Three weeks since graduation. To account for this in-between space is to list down those dull, routinary procedures I can count in a single hand: eat, sleep, look through mildly entertaining content online, read a few books, make the occasional errand for a grown-up requirement. I always picture this kind of time in my life—dipping in and out of it—as an in-between, which comes right after the end of an identifiable period (university education) and before the start of necessary work (a real, tedious, money-making however little, nine-to-five job). This was how I often felt about the summer, for instance: I wanted it to be over right away, so that certain actions clarified their sense of meaning or purpose if they happened in a real place. All that thinking. But I tend not to do well in circumstances where I am not doing anything for too long—other people have told me to rest first, but avoiding the lure of the concepts around emptiness sometimes is reason enough.
Optional: attempt writing again—surely, this time, the results will be different—then quit it. For nearly a month now I’ve been stuck with the same first sentence for an essay which I’ve been meaning to write, and it seems impossible to follow. I think I keep confusing not yet finding the words with not wanting to write anymore. I suppose all writers think this, but I don’t think I’ve ever really been convinced by the idea that writing is, as most people put it, my chosen passion. That inasmuch as I should laugh at myself for being unbearably cynical, dissatisfied with everything, the idea was simply to better learn. I’m uncertain if it ever really was about the practice, when I shifted to creative writing, as opposed to the intellectual stimulation, and much of my own work is in fact about how I try to justify my vague commitment to writing.

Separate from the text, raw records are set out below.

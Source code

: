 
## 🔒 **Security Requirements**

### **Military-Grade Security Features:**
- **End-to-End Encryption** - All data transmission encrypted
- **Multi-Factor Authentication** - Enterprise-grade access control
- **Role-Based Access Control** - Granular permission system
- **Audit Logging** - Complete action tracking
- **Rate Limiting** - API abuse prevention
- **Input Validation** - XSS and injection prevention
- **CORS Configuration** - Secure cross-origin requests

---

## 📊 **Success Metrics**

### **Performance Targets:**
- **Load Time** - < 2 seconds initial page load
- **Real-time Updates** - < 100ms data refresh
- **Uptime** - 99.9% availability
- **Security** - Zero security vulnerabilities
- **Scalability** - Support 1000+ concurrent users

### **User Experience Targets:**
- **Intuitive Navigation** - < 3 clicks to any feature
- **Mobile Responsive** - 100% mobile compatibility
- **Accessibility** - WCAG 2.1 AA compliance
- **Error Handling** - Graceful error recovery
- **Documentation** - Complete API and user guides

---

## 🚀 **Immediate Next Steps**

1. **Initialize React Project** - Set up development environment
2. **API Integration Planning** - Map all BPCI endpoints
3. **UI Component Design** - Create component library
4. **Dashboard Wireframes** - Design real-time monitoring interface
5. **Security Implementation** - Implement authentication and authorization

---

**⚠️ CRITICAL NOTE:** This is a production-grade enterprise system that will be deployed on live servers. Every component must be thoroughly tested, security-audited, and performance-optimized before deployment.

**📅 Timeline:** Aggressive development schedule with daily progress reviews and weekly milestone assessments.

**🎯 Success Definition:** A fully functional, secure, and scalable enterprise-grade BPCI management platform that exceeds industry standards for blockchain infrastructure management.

To tie up certain contradictions: for instance, am I to reconcile something so close to self-hatred—in its moments—with proceeding with self-explanation; or my insistence on privacy in all aspects with the respite of its public showing; or the preference to tell with the demand of myself never to fall into that trick again. Everyday, I feel I keep entering into the same excruciating reconciliation with writing—writerly subjectivity (a term which I may have now developed a secret hatred for), like a consciousness I can’t give up, or which I have yet to give up on.
And it’s not as simple to me as just deciding to write about something else, as I had more than once been advised. Without a deadline now, I can’t convince myself that I’m just tired. Rather it is like asking myself, if I speak frankly, how worthwhile it is to keep looking in a mirror.
It may be easy to dramatize this, and, as I am reading Milan Kundera’s The Unbearable Lightness of Being now, I am reminded of that statement in the middle of the book: when things go wrong, we tend to use and talk in metaphors of heaviness. The cross that we bear, the pressure of history, the weight of suffering that we have no further strength to carry. But Sabina, the mistress of the character Tomas, despaired from lightness, not heaviness. Considering how Kundera used it, I think the problem of lightness is here inter-translatable with the problem of emptiness. Perhaps someone failed to warn me of it.
I recently encountered a beautiful story by Lydia Davis, from her most recent collection of (very short) short stories Can’t and Won’t, entitled “Writing,” and I couldn’t help be attracted to the phrase: “quit writing and learn to manage.” So don’t be like the people who are just living in their heads—with all their concentration, often only to one side. At the potential point where it would, in fact, be more comforting to be finished with engaging in subterfuge and contradiction (self-machinations), I want to tell myself: quit writing. Become a real person.